Showing posts with label home. Show all posts
Showing posts with label home. Show all posts

October 31, 2015

Autumn Leaves Lamp Project

“We need a lamp over this coffee station,” my husband said back in 2003. Rather than run out to a home improvement store, I took it on as a DIY challenge.

I did a quick inventory of my crafts materials stash and decided I would use the fall leaves I had gathered from the Blue Ridge Parkway, North Carolina, the previous autumn season. Three types of big maple leaves will be excellent for the lamp design I had in mind.

This was the lighting solution I created back then, hung above our apartment’s coffee station. It served as a task light as well as a mood light for our nighttime activities.

Autumn Leaves Lamp over coffee station

Our apartment’s wall décor evolved over the years, but the lamp remained a fixture.

Autumn Leaves Lamp over coffee station

When we moved to our new home in 2007, the lamp became a nook light in the living room.

Autumn Leaves Lamp as a nook light

Autumn Leaves Lamp as a nook light

In 2009, we transferred it from the living room to the bedroom, where it became our nightlight until we moved overseas in early 2015.

Autumn Leaves Lamp as a nightlight

Because it would be impractical to ship the lamp halfway across the planet, and getting rid of the leaves was out of the question, I decided to dismantle the lamp and transport the three leaf panels.

Last week, at about the same time I picked up these fallen maple leaves 13 years ago, I built the lamp again. It hangs in its new location in our bedroom, to continue to serve as our nightlight for many more years.    

Autumn Leaves Lamp as a nightlight

Here’s a quick overview of how I made the leaf lamp:

Each pressed leaf is white-glued between plain white tissue paper and a transparent sheet protector. This sandwich is framed in cardboard, folded so that there’s a 2-inch tab to elevate the leaf panel from the base. Slip-in tabs attach the panels to the baseboard without adhesive.

Autumn Leaves Lamp leaf panels

Autumn Leaves Lamp

The baseboard is a sturdy recycled cardboard folded and taped to form a box-frame that’s hollow in the back. I cut slits on the baseboard to coincide with the slip-in tabs of the leaf panels.

Autumn Leaves Lamp baseboard

The first time around, I used crumpled gold gift wrap to cover the cardboard base. This time I painted the baseboard with a metallic bronze shade to jibe with the brownish leaves.

Autumn Leaves Lamp baseboard

The electrical elements are the basic wire, switch, plug, sockets, and lightbulbs. The lighting setup uses the traditional parallel wiring. The electrical is taped to the back of the box-frame, with each light sticking out through the cardboard base, centered behind each leaf.

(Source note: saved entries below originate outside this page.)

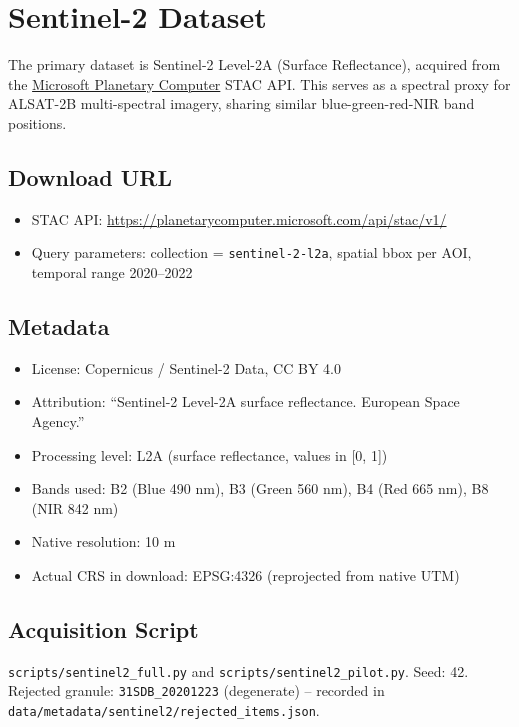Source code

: \section{Sentinel-2 Dataset}

The primary dataset is Sentinel-2 Level-2A (Surface Reflectance), acquired from the \href{https://planetarycomputer.microsoft.com}{Microsoft Planetary Computer} STAC API. This serves as a spectral proxy for ALSAT-2B multi-spectral imagery, sharing similar blue-green-red-NIR band positions.

\subsection*{Download URL}
\begin{itemize}
    \item STAC API: \url{https://planetarycomputer.microsoft.com/api/stac/v1/}
    \item Query parameters: collection = \texttt{sentinel-2-l2a}, spatial bbox per AOI, temporal range 2020--2022
\end{itemize}

\subsection*{Metadata}
\begin{itemize}
    \item License: Copernicus / Sentinel-2 Data, CC BY 4.0
    \item Attribution: ``Sentinel-2 Level-2A surface reflectance. European Space Agency.''
    \item Processing level: L2A (surface reflectance, values in [0, 1])
    \item Bands used: B2 (Blue 490 nm), B3 (Green 560 nm), B4 (Red 665 nm), B8 (NIR 842 nm)
    \item Native resolution: 10 m
    \item Actual CRS in download: EPSG:4326 (reprojected from native UTM)
\end{itemize}

\subsection*{Acquisition Script}
\texttt{scripts/sentinel2\_full.py} and \texttt{scripts/sentinel2\_pilot.py}.
Seed: 42. Rejected granule: \texttt{31SDB\_20201223} (degenerate) -- recorded in \texttt{data/metadata/sentinel2/rejected\_items.json}.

Autumn Leaves Lamp electricals

Autumn Leaves Lamp lights

Autumn Leaves Lamp

These autumn leaves have been with us since the fall of 2002. And it looks like they will stay with us for much longer. That’s rather impressive.

  

April 24, 2015

Cardboard Spice Rack #3

When you move into a new place, you don’t always have the amenities you’re used to. In my case, our new residence has no spice rack. Nowhere to organize my spices! It does have a blank wall above the sink, which is the only open space available in our very conservative condo-type kitchen area. I figured it’s the best place to install another handcrafted cardboard spice rack (I had created two before – one for our old small apartment in Orlando, another for a friend).

I have an inordinate (wow, “inordinate”) amount of cardboard, aka moving boxes, so this simple shelving project would make a teeny tiny dent on my stash.


Measure the wall, estimate the spice container sizes, cut up the cardboard, fire up the glue gun, splash on some leftover paint, and there it is: my third cardboard spice rack of all time.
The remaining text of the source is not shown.